====== ENTRIES SUPPLIED ======

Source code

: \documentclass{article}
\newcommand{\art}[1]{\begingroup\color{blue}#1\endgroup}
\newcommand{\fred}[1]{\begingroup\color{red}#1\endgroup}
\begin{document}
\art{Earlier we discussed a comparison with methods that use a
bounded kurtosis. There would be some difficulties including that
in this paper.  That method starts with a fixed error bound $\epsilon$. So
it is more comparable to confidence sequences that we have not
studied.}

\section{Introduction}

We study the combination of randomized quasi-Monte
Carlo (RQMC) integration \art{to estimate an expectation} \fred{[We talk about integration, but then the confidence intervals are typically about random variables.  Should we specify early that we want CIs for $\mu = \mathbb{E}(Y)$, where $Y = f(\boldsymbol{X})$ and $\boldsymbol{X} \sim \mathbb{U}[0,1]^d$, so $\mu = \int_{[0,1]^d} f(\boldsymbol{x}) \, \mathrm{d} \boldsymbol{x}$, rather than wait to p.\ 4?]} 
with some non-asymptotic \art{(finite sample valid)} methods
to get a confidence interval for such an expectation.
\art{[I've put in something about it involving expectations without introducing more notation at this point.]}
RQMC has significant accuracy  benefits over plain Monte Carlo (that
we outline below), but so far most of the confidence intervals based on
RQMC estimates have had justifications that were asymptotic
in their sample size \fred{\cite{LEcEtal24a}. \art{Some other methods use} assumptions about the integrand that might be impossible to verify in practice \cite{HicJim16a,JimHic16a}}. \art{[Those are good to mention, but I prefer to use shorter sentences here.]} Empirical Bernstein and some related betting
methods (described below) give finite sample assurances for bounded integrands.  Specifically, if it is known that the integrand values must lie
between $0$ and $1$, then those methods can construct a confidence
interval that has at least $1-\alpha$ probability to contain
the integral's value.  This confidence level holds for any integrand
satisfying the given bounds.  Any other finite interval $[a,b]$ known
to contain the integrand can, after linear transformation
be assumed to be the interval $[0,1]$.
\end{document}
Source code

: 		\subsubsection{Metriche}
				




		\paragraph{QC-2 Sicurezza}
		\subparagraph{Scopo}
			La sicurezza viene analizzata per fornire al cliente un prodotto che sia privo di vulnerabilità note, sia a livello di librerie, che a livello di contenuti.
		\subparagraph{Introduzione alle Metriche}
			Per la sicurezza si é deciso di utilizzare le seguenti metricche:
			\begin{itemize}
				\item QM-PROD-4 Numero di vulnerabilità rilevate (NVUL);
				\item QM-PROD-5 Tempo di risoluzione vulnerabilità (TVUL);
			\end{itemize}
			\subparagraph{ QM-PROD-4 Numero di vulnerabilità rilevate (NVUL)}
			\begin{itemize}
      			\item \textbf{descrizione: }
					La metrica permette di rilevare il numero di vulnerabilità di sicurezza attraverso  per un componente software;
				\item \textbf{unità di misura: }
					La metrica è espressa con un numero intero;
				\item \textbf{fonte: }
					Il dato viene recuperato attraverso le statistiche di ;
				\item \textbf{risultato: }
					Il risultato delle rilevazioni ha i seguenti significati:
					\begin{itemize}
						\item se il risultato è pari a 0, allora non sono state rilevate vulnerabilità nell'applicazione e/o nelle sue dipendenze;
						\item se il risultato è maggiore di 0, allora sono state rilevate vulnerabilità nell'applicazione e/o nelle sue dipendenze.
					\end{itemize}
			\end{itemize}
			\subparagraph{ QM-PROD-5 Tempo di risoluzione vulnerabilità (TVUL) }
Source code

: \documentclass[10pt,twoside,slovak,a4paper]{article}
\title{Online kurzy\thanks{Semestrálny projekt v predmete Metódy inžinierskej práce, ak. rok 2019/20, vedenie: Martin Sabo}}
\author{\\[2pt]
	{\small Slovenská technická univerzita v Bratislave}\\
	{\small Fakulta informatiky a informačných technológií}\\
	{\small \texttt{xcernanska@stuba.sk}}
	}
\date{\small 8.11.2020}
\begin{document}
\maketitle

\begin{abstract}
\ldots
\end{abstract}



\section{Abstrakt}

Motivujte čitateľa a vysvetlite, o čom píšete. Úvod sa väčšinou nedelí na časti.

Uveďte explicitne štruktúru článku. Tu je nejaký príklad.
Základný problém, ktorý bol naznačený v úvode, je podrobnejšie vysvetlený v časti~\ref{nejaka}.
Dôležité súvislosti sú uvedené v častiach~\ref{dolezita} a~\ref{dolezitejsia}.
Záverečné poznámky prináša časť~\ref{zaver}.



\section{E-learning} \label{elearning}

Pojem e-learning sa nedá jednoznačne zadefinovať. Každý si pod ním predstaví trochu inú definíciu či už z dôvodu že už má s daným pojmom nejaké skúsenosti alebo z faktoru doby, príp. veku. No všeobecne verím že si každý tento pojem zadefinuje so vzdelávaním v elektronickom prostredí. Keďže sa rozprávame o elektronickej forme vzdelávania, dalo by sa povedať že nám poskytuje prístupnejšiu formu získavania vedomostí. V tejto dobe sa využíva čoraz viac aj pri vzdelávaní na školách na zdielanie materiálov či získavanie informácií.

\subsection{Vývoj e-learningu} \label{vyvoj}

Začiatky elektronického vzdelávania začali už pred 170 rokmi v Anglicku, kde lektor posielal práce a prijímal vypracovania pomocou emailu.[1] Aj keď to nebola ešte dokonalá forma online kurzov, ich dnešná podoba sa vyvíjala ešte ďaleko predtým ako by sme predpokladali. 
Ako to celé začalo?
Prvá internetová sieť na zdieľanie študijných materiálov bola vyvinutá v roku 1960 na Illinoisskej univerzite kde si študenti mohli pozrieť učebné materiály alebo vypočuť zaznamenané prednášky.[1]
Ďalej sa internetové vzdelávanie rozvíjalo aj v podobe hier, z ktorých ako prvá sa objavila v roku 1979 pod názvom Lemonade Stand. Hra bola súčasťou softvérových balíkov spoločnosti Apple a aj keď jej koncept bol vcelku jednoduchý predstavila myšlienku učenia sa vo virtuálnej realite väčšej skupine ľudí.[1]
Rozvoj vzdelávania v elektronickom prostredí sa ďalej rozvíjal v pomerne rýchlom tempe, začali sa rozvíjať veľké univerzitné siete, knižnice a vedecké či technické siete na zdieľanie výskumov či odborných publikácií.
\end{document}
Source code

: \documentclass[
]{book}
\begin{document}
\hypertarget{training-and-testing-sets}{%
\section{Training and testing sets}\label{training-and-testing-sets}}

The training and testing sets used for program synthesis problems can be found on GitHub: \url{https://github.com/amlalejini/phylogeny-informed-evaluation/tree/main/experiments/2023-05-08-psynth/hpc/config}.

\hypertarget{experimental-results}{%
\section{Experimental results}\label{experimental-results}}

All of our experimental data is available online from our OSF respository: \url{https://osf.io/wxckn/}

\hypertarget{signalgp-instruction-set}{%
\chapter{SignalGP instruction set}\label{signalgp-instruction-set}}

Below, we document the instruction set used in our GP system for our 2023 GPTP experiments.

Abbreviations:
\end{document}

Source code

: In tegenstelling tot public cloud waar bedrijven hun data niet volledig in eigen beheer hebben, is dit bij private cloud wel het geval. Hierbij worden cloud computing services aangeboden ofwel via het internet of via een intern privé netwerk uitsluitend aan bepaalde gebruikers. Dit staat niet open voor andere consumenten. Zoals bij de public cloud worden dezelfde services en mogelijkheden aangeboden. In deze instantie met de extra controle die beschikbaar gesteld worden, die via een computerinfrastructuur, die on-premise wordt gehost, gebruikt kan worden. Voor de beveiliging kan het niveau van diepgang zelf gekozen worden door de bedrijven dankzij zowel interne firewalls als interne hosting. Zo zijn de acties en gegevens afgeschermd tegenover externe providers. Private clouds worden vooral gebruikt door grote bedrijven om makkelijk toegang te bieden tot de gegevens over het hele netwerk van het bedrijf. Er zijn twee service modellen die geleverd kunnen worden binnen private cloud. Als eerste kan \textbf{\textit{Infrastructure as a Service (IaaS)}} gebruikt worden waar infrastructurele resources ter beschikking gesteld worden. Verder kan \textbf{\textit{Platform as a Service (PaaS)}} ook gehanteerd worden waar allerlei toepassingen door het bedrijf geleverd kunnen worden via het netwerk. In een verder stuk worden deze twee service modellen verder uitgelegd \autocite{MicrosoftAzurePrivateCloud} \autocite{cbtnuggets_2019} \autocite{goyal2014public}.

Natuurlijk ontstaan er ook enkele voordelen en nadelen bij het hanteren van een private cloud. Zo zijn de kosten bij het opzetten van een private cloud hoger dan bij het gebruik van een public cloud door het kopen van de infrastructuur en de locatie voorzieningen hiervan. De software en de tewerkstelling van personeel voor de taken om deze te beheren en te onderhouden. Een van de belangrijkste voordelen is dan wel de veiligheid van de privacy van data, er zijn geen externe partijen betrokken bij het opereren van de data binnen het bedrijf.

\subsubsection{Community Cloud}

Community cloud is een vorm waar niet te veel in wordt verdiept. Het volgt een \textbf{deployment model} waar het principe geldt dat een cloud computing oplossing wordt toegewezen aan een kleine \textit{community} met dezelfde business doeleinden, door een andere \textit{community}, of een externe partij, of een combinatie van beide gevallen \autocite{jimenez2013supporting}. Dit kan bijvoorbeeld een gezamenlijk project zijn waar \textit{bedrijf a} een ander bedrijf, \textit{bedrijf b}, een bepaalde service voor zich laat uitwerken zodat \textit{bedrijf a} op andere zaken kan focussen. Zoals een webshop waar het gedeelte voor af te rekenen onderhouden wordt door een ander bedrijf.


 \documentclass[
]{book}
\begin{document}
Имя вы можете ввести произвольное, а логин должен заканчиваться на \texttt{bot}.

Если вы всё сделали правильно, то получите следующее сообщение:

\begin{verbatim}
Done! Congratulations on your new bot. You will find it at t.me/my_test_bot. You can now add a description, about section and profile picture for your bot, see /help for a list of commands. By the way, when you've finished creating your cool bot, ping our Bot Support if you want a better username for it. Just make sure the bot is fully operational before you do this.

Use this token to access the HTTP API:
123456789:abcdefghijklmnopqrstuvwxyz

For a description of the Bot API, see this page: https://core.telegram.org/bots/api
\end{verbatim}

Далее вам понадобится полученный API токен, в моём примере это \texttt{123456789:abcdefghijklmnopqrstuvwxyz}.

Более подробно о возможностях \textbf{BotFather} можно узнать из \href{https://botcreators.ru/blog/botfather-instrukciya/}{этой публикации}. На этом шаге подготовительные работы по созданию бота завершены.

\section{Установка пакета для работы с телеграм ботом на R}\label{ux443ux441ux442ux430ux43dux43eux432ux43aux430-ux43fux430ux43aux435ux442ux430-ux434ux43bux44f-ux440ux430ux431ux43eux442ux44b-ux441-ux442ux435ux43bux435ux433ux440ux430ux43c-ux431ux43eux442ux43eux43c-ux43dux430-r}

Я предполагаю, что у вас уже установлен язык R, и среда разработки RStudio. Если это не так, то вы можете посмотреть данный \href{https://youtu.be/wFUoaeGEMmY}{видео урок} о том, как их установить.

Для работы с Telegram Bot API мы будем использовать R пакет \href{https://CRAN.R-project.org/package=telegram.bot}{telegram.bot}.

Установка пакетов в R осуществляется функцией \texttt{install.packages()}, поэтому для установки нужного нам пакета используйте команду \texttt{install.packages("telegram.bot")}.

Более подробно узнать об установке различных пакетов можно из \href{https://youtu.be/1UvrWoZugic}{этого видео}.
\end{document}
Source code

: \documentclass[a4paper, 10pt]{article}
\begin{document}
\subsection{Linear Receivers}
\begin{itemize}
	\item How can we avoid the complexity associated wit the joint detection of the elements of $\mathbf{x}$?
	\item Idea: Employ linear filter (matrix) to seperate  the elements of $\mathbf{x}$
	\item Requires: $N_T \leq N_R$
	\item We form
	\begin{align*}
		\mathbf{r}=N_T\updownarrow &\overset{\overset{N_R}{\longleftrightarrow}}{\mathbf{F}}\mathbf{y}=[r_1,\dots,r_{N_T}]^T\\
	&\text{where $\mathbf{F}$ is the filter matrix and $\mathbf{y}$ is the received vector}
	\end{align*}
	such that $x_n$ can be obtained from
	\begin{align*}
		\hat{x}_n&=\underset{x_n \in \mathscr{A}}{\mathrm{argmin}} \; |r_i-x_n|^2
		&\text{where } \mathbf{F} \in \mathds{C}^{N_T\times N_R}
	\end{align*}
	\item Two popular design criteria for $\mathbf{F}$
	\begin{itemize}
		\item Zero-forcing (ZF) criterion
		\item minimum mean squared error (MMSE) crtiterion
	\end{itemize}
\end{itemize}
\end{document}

======

## PROBLEM
Copy out each line of the data that includes the string "viene".

## RESPONSE FOR THIS EXERCISE
			La sicurezza viene analizzata per fornire al cliente un prodotto che sia privo di vulnerabilità note, sia a livello di librerie, che a livello di contenuti.
					Il dato viene recuperato attraverso le statistiche di ;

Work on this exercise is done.